## [Work to be completed]
Report every line of the records beneath this task that holds the string "span".

Recorded information Start Marker

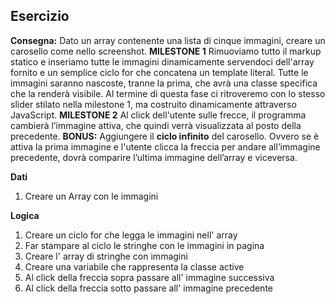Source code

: ## Esercizio

**Consegna:**
Dato un array contenente una lista di cinque immagini, creare un carosello come nello screenshot.
**MILESTONE 1**
Rimuoviamo tutto il markup statico e inseriamo tutte le immagini dinamicamente servendoci dell'array fornito e un semplice ciclo for che concatena un template literal.
Tutte le immagini saranno nascoste, tranne la prima, che avrà una classe specifica che la renderà visibile.
Al termine di questa fase ci ritroveremo con lo stesso slider stilato nella milestone 1, ma costruito dinamicamente attraverso JavaScript.
**MILESTONE 2**
Al click dell'utente sulle frecce, il programma cambierà l’immagine attiva, che quindi verrà visualizzata al posto della precedente.
**BONUS:**
Aggiungere il **ciclo infinito** del carosello. Ovvero se è attiva la prima immagine e l'utente clicca la freccia per andare all’immagine precedente, dovrà comparire l’ultima immagine dell’array e viceversa.

**Dati**
1. Creare un Array con le immagini

**Logica**
1. Creare un ciclo for che legga le immagini nell' array
2. Far stampare al ciclo le stringhe con le immagini in pagina
3. Creare l' array di stringhe con immagini
4. Creare una variabile che rappresenta la classe active
5. Al click della freccia sopra passare all' immagine successiva
6. Al click della freccia sotto passare all' immagine precedente

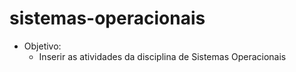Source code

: # sistemas-operacionais

- Objetivo:
  - Inserir as atividades da disciplina de Sistemas Operacionais
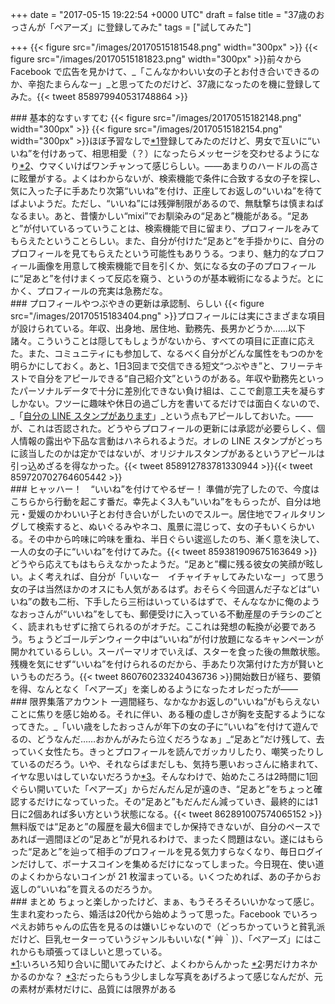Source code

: 
+++
date = "2017-05-15 19:22:54 +0000 UTC"
draft = false
title = "37歳のおっさんが「ペアーズ」に登録してみた"
tags = ["試してみた"]

+++
{{< figure src="/images/20170515181548.png" width="300px" >}} {{< figure src="/images/20170515181823.png" width="300px" >}}前々から Facebook で広告を見かけて、_「こんなかわいい女の子とお付き合いできるのか、辛抱たまらんなー」_と思ってたのだけど、37歳になったのを機に登録してみた。{{< tweet 858979940531748864 >}}<br/>


<div class="section">
    ### 基本的なすぃすてむ
    {{< figure src="/images/20170515182148.png" width="300px" >}} {{< figure src="/images/20170515182154.png" width="300px" >}}ほぼ予習なしで<a href="#f-443d32c2" name="fn-443d32c2" title="いろいろ知り合いに聞いてみたけど、よくわからんかった">*1</a>登録してみたのだけど、男女で互いに“いいね”を付けあって、相思相愛（？）になったらメッセージを交わせるようになり<a href="#f-a73ec523" name="fn-a73ec523" title="男だけカネかかるのかな？">*2</a>、ウマくいけばワンチャンって感じらしい。――あまりのハードルの高さに眩暈がする。よくはわからないが、検索機能で条件に合致する女の子を探し、気に入った子に手あたり次第“いいね”を付け、正座してお返しの“いいね”を待てばよいようだ。ただし、“いいね”には残弾制限があるので、無駄撃ちは慎まねばなるまい。あと、昔懐かしい“mixi”でお馴染みの“足あと”機能がある。“足あと”が付いているっていうことは、検索機能で目に留まり、プロフィールをみてもらえたということらしい。また、自分が付けた“足あと”を手掛かりに、自分のプロフィールを見てもらえたという可能性もありうる。つまり、魅力的なプロフィール画像を用意して検索機能で目を引くか、気になる女の子のプロフィールに“足あと”を付けまくって反応を窺う、というのが基本戦術になるようだ。とにかく、プロフィールの充実は急務だな。

</div>
<div class="section">
    ### プロフィールやつぶやきの更新は承認制、らしい
    {{< figure src="/images/20170515183404.png"  >}}プロフィールには実にさまざまな項目が設けられている。年収、出身地、居住地、勤務先、長男かどうか……以下諸々。こういうことは隠してもしょうがないから、すべての項目に正直に応えた。また、コミュニティにも参加して、なるべく自分がどんな属性をもつのかを明らかにしておく。あと、1日3回まで交信できる短文“つぶやき”と、フリーテキストで自分をアピールできる“自己紹介文”というのがある。年収や勤務先といったパーソナルデータで十分に差別化できない負け組は、ここで創意工夫を凝らすしかない。フツーに趣味や休日の過ごし方を書いてるだけでは面白くないので、_「<a href="https://store.line.me/stickershop/product/1202603/ja">自分の LINE スタンプがあります</a>」_という点もアピールしておいた。――が、これは否認された。どうやらプロフィールの更新には承認が必要らしく、個人情報の露出や下品な言動はハネられるようだ。オレの LINE スタンプがどっちに該当したのかは定かではないが、オリジナルスタンプがあるというアピールは引っ込めざるを得なかった。{{< tweet 858912783781330944 >}}{{< tweet 859720702764605442 >}}<br/>


</div>
<div class="section">
    ### ヒャッハー！　“いいね”を付けてやるぜー！
    準備が完了したので、今度はこちらから行動を起こす番だ。幸先よく3人も“いいね”をもらったが、自分は地元・愛媛のかわいい子とお付き合いがしたいのでスルー。居住地でフィルタリングして検索すると、ぬいぐるみやネコ、風景に混じって、女の子もいくらかいる。その中から吟味に吟味を重ね、半日ぐらい逡巡したのち、漸く意を決して、一人の女の子に“いいね”を付けてみた。{{< tweet 859381909675163649 >}}どうやら応えてもはもらえなかったようだ。“足あと”欄に残る彼女の笑顔が眩しい。よく考えれば、自分が「いいなー　イチャイチャしてみたいなー」って思う女の子は当然ほかのオスにも人気があるはず。おそらく今回選んだ子などは“いいね”の数も二桁、下手したら三桁はいっているはずで、そんななかに俺のようなおっさんが“いいね”をしても、郵便受けに入っている不動産屋のチラシのごとく、読まれもせずに捨てられるのがオチだ。ここれは発想の転換が必要であろう。ちょうどゴールデンウィーク中は“いいね”が付け放題になるキャンペーンが開かれているらしい。スーパーマリオでいえば、スターを食った後の無敵状態。残機を気にせず“いいね”を付けられるのだから、手あたり次第付けた方が賢いというものだろう。{{< tweet 860760233240436736 >}}開始数日が経ち、要領を得、なんとなく「ペアーズ」を楽しめるようになったオレだったが――

</div>
<div class="section">
    ### 限界集落アカウント
    一週間経ち、なかなかお返しの“いいね”がもらえないことに焦りを感じ始める。それに伴い、ある種の虚しさが胸を支配するようになってきた。_「いい歳をしたおっさんが年下の女の子に“いいね”を付けて遊んでるの、どうなんだ……おかんがみたら泣くだろうなぁ」_“足あと”だけ残して、去っていく女性たち。きっとプロフィールを読んでガッカリしたり、嘲笑ったりしているのだろう。いや、それならばまだしも、気持ち悪いおっさんに絡まれて、イヤな思いはしていないだろうか<a href="#f-87c2fe1e" name="fn-87c2fe1e" title="だったらもう少しましな写真をあげろよって感じなんだが、元の素材が素材だけに、品質には限界がある">*3</a>。そんなわけで、始めたころは2時間に1回ぐらい開いていた「ペアーズ」からだんだん足が遠のき、“足あと”をちょっと確認するだけになっていった。その“足あと”もだんだん減っていき、最終的には1日に2個あれば多い方という状態になる。{{< tweet 862891007574065152 >}}無料版では“足あと”の履歴を最大6個までしか保持できないが、自分のペースであれば一週間ほどの“足あと”が見れるわけで、まったく問題はない。遂にはもらった“足あと”を辿って相手のプロフィールを見る気力すらなくなり、毎日ログインだけして、ボーナスコインを集めるだけになってしまった。今日現在、使い道のよくわからないコインが 21 枚溜まっている。いくつためれば、あの子からお返しの“いいね”を買えるのだろうか。

</div>
<div class="section">
    ### まとめ
    ちょっと楽しかったけど、まぁ、もうそろそろいいかなって感じ。生まれ変わったら、婚活は20代から始めようって思った。Facebook でいろっぺえお姉ちゃんの広告を見るのは嫌いじゃないので（どっちかっていうと貧乳派だけど、巨乳セーターっていうジャンルもいいな( *´艸｀)）、「ペアーズ」にはこれからも頑張ってほしいと思っている。

</div><div class="footnote">
<a href="#fn-443d32c2" name="f-443d32c2" class="footnote-number">*1</a><span class="footnote-delimiter">:</span><span class="footnote-text">いろいろ知り合いに聞いてみたけど、よくわからんかった</span>
<a href="#fn-a73ec523" name="f-a73ec523" class="footnote-number">*2</a><span class="footnote-delimiter">:</span><span class="footnote-text">男だけカネかかるのかな？</span>
<a href="#fn-87c2fe1e" name="f-87c2fe1e" class="footnote-number">*3</a><span class="footnote-delimiter">:</span><span class="footnote-text">だったらもう少しましな写真をあげろよって感じなんだが、元の素材が素材だけに、品質には限界がある</span>
</div>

Recorded information End Marker

## [Solved exercise]
<a href="#fn-443d32c2" name="f-443d32c2" class="footnote-number">*1</a><span class="footnote-delimiter">:</span><span class="footnote-text">いろいろ知り合いに聞いてみたけど、よくわからんかった</span>
<a href="#fn-a73ec523" name="f-a73ec523" class="footnote-number">*2</a><span class="footnote-delimiter">:</span><span class="footnote-text">男だけカネかかるのかな？</span>
<a href="#fn-87c2fe1e" name="f-87c2fe1e" class="footnote-number">*3</a><span class="footnote-delimiter">:</span><span class="footnote-text">だったらもう少しましな写真をあげろよって感じなんだが、元の素材が素材だけに、品質には限界がある</span>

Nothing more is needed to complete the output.